On what Russia can offer Ukraine:
“Russia won’t offer anything. Russia’s idea is to absorb, to swallow.”

On Ukraine’s diverse cultures and the nation’s identity:
“We are a diverse country. Much will depend on the future leader of this country, whether he is capable of not just uniting this country but also delivering this so-called national idea. My national idea is to deliver the state [to the people]. It’s about having a strong state. It’s about strong institutions.”

On his sinking popularity:
“My 13 percent rating in May was not an approval rating. It was a rating of a ‘new face.’ So let’s be frank, even more. I was the only warrior to have defeated this grand coalition between Yulia Tymoshenko and Victor Yanukovych and to have rejected this constitutional conspiracy. I had access to Inter TV channel. As of today, I’m switched off Inter. Full stop!”

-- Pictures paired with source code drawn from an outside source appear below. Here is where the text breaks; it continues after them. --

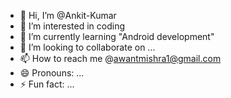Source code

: - 👋 Hi, I’m @Ankit-Kumar
- 👀 I’m interested in coding
- 🌱 I’m currently learning "Android development"
- 💞️ I’m looking to collaborate on ...
- 📫 How to reach me @awantmishra1@gmail.com
- 😄 Pronouns: ...
- ⚡ Fun fact: ...

<!---
Awant-mishra/Awant-mishra is a ✨ special ✨ repository because its `README.md` (this file) appears on your GitHub profile.
You can click the Preview link to take a look at your changes.
--->

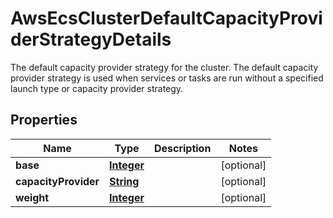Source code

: 

# AwsEcsClusterDefaultCapacityProviderStrategyDetails

The default capacity provider strategy for the cluster. The default capacity provider strategy is used when services or tasks are run without a specified launch type or capacity provider strategy.

## Properties

| Name | Type | Description | Notes |
|------------ | ------------- | ------------- | -------------|
|**base** | [**Integer**](Integer.md) |  |  [optional] |
|**capacityProvider** | [**String**](String.md) |  |  [optional] |
|**weight** | [**Integer**](Integer.md) |  |  [optional] |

On whether he’ll hire Russian political advisers again:
“If I fail, that’s my fault. And frankly speaking, we [will] have a huge shortage of cash soon. Again, that’s my fault. It was easily predictable, but it is Yulia [Tymoshenko] together with Yanukovych who are doing everything to eliminate all my sponsors. They did it.”

On how he would uproot the oligarchic economy:
“I would start with the political system. This isn’t a parliament. This is a closed-stock company. This is the joint-stock venture. There are no professional members of parliament, just secretaries, secret service guys, the so-called closed-list system, which was enacted in 2004 as part of a constitutional conspiracy among Yushchenko, Yanukovych, Tymoshenko, Kuchma, and approved by [the] Europeans and Russians, so first I have to start with a new electoral law, and snap elections for the parliament otherwise it won’t work.”

On whether he will withdraw his candidacy by Dec. 21:
“Never. If I lose, I will not re-enter the private sector. If I do this, this will be a real defeat. You have to fight. You have to fight for your ideas. You have to fight with your party. You can actually lose the battle in order to win the war. God knows who’s going to be president.”

On the question of his alleged Jewish ancestry:
“I said if someone in my family is Jewish, then I’ll tell the country that I’m part Jewish. But I’m telling you that I’m Ukrainian. But nevertheless, I want to protect everyone in this country. Starting with the Jews, ending with the Poles, Germans, Russians, whatever.”

On his biggest campaign trail lesson:
“The only way to win, the only way to gain victory is to convince the majority of Ukrainians, eye-to-eye in person. Second, you have to handle everything yourself, you have to control everything.”